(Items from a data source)
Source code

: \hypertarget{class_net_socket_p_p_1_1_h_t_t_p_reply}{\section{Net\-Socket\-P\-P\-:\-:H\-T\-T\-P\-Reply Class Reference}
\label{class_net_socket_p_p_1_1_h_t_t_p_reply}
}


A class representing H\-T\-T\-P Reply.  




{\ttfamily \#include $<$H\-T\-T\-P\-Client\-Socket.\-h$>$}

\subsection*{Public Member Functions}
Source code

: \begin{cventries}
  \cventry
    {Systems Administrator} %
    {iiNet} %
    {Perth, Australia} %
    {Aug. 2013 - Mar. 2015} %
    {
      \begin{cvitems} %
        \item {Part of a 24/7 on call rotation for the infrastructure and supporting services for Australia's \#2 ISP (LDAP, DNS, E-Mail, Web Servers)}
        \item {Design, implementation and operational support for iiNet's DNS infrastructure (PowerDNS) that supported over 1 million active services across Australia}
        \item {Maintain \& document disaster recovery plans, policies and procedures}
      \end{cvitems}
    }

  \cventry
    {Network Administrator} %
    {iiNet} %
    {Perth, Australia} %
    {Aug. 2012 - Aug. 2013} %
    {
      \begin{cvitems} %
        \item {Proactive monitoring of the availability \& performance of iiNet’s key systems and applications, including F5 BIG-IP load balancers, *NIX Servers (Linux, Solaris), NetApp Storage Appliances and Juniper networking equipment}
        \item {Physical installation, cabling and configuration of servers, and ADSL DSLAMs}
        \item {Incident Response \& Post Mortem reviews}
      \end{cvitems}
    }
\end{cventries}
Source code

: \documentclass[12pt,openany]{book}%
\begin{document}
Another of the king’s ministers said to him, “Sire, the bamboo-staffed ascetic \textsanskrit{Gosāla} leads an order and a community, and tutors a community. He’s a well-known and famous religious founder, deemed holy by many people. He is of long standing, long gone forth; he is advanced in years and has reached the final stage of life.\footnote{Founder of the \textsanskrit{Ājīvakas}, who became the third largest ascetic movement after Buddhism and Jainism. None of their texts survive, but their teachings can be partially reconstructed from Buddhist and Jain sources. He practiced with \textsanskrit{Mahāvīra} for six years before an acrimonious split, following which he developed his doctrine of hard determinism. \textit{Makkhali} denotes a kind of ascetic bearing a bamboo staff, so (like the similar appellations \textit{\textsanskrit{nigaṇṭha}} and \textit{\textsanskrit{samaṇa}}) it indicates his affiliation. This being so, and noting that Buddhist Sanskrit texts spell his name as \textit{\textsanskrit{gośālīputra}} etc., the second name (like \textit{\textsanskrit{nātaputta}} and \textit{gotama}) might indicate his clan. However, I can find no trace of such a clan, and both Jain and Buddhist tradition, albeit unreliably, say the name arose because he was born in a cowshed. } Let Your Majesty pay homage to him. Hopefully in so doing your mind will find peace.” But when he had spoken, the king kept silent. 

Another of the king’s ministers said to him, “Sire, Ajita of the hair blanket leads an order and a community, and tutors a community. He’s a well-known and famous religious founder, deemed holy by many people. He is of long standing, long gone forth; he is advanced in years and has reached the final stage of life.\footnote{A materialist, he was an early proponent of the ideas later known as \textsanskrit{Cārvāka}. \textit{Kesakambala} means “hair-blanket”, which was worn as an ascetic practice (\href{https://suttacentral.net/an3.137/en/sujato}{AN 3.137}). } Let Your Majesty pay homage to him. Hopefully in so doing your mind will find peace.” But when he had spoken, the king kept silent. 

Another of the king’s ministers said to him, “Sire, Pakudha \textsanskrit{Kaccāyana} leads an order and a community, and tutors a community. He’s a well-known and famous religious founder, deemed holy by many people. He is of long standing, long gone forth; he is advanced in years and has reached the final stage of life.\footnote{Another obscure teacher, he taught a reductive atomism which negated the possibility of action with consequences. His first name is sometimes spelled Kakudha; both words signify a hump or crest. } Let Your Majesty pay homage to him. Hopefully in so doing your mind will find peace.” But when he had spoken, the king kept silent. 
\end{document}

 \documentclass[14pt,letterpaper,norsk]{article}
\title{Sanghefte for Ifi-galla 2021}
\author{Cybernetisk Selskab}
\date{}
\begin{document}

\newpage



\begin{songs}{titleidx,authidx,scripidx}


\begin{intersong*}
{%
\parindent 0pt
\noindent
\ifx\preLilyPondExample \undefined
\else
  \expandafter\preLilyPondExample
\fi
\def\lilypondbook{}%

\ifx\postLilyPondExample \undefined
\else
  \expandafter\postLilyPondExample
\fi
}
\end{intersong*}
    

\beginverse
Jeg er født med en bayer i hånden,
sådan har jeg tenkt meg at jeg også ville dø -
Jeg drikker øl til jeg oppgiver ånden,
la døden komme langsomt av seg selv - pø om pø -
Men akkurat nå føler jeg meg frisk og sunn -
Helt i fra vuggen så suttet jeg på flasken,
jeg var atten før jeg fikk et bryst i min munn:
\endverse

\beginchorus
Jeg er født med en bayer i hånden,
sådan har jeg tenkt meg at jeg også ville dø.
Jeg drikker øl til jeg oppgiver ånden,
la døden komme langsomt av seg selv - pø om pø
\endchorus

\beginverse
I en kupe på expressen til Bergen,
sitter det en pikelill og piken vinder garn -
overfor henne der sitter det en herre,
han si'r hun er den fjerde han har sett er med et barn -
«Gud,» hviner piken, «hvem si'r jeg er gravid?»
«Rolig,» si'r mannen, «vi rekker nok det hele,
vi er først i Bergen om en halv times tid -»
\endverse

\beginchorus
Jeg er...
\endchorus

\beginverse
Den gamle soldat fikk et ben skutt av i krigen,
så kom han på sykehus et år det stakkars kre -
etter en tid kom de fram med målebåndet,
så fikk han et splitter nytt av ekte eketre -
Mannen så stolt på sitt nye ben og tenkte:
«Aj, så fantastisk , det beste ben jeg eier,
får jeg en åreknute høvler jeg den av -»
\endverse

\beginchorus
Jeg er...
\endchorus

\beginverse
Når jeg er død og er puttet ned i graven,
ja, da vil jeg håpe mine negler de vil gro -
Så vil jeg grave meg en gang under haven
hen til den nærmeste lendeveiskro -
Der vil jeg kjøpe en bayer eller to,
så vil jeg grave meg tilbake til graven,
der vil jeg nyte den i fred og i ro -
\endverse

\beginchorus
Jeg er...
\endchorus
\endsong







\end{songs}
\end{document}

▶ [Problem to solve]
The answer is the lines above between the line holding "installation, cabling and" and the line holding "the bamboo-staffed ascetic", inclusive, each written out exactly, and no others.

▶ [Expected answer]
        \item {Physical installation, cabling and configuration of servers, and ADSL DSLAMs}
        \item {Incident Response \& Post Mortem reviews}
      \end{cvitems}
    }
\end{cventries}
Source code

: \documentclass[12pt,openany]{book}%
\begin{document}
Another of the king’s ministers said to him, “Sire, the bamboo-staffed ascetic \textsanskrit{Gosāla} leads an order and a community, and tutors a community. He’s a well-known and famous religious founder, deemed holy by many people. He is of long standing, long gone forth; he is advanced in years and has reached the final stage of life.\footnote{Founder of the \textsanskrit{Ājīvakas}, who became the third largest ascetic movement after Buddhism and Jainism. None of their texts survive, but their teachings can be partially reconstructed from Buddhist and Jain sources. He practiced with \textsanskrit{Mahāvīra} for six years before an acrimonious split, following which he developed his doctrine of hard determinism. \textit{Makkhali} denotes a kind of ascetic bearing a bamboo staff, so (like the similar appellations \textit{\textsanskrit{nigaṇṭha}} and \textit{\textsanskrit{samaṇa}}) it indicates his affiliation. This being so, and noting that Buddhist Sanskrit texts spell his name as \textit{\textsanskrit{gośālīputra}} etc., the second name (like \textit{\textsanskrit{nātaputta}} and \textit{gotama}) might indicate his clan. However, I can find no trace of such a clan, and both Jain and Buddhist tradition, albeit unreliably, say the name arose because he was born in a cowshed. } Let Your Majesty pay homage to him. Hopefully in so doing your mind will find peace.” But when he had spoken, the king kept silent. 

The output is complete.